Directions for this task
Please copy every line with the string "space" from the entries below.

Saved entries
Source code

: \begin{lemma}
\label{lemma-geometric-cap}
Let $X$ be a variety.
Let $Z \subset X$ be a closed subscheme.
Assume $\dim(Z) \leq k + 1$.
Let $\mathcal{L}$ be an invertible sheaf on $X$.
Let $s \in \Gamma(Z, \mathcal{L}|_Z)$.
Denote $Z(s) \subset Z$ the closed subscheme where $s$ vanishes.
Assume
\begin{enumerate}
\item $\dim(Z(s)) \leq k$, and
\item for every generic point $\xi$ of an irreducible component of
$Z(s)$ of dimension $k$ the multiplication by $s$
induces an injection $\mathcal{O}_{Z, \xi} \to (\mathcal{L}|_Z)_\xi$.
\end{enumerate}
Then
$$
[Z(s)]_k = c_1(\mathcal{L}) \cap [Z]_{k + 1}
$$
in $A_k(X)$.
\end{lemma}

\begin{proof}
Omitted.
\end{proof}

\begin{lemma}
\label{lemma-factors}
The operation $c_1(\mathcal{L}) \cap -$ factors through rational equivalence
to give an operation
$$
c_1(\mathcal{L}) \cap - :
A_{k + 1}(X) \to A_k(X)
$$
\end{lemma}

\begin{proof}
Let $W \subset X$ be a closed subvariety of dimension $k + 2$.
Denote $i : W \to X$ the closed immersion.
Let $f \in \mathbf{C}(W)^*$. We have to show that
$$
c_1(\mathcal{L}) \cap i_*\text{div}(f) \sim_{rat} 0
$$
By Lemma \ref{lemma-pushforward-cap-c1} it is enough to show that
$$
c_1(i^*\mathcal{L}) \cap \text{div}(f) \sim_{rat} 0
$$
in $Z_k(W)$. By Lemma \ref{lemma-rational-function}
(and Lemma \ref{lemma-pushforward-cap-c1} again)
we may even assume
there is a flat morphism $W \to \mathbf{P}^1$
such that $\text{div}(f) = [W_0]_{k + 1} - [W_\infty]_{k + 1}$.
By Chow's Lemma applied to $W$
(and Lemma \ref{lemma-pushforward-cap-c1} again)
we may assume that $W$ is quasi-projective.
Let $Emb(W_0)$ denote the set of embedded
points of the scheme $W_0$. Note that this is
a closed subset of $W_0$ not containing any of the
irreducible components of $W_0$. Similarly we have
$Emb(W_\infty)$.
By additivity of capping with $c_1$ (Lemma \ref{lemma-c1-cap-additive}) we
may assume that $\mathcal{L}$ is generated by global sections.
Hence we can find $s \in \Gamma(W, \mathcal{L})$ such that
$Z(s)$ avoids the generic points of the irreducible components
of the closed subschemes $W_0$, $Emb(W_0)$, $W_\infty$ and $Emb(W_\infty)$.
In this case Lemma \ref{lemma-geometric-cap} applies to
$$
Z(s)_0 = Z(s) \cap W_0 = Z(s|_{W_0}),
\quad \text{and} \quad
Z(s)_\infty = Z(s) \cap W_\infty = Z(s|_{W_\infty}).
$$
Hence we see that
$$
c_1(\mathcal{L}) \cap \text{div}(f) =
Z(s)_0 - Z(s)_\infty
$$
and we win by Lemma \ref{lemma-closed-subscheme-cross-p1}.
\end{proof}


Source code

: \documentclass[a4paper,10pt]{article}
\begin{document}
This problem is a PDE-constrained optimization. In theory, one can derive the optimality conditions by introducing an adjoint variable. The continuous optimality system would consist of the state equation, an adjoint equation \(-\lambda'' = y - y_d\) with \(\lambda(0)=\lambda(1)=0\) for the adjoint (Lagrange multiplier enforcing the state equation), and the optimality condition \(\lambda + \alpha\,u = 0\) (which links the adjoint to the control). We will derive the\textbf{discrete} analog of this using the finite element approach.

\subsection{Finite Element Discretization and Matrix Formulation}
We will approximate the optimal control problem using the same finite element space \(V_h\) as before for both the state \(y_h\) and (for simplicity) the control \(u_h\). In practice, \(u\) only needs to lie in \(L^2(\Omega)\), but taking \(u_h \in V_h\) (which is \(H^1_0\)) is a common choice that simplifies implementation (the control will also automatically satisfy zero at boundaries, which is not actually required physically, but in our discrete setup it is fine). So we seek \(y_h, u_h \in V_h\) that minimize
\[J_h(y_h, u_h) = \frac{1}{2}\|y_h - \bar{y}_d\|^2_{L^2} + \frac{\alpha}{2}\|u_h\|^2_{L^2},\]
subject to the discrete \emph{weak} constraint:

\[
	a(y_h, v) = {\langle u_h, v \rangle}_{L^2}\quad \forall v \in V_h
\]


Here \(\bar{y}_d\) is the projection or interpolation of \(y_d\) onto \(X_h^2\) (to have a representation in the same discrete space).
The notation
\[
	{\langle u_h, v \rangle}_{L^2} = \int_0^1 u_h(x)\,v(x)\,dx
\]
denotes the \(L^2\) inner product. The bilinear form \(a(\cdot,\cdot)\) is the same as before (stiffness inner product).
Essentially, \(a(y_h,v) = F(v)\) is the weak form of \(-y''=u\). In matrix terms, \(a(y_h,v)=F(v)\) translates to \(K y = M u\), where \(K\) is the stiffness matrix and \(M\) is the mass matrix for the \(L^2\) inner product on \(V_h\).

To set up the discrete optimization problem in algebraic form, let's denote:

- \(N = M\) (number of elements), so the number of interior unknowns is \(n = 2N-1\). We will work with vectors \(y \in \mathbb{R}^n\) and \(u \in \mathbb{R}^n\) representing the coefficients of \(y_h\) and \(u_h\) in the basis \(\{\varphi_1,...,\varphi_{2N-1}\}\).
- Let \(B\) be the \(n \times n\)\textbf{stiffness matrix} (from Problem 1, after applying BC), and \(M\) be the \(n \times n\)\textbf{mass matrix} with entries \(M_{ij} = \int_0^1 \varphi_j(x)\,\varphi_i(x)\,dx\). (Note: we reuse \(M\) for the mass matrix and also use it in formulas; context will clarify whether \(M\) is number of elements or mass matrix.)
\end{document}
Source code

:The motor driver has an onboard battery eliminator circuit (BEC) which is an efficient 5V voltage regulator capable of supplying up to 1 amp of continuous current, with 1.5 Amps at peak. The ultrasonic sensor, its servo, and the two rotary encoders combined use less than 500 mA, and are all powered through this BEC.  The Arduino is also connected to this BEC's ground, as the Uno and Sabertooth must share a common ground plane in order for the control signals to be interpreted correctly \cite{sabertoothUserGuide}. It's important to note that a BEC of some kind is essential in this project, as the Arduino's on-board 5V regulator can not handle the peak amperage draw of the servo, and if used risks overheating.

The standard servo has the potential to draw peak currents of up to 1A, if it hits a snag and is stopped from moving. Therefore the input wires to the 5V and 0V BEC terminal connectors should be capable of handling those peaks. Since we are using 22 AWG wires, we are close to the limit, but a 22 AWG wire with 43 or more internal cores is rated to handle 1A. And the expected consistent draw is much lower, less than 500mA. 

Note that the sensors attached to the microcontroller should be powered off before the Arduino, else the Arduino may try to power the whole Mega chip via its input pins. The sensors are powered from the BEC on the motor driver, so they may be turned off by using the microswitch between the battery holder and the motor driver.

Task response
We will approximate the optimal control problem using the same finite element space \(V_h\) as before for both the state \(y_h\) and (for simplicity) the control \(u_h\). In practice, \(u\) only needs to lie in \(L^2(\Omega)\), but taking \(u_h \in V_h\) (which is \(H^1_0\)) is a common choice that simplifies implementation (the control will also automatically satisfy zero at boundaries, which is not actually required physically, but in our discrete setup it is fine). So we seek \(y_h, u_h \in V_h\) that minimize
Here \(\bar{y}_d\) is the projection or interpolation of \(y_d\) onto \(X_h^2\) (to have a representation in the same discrete space).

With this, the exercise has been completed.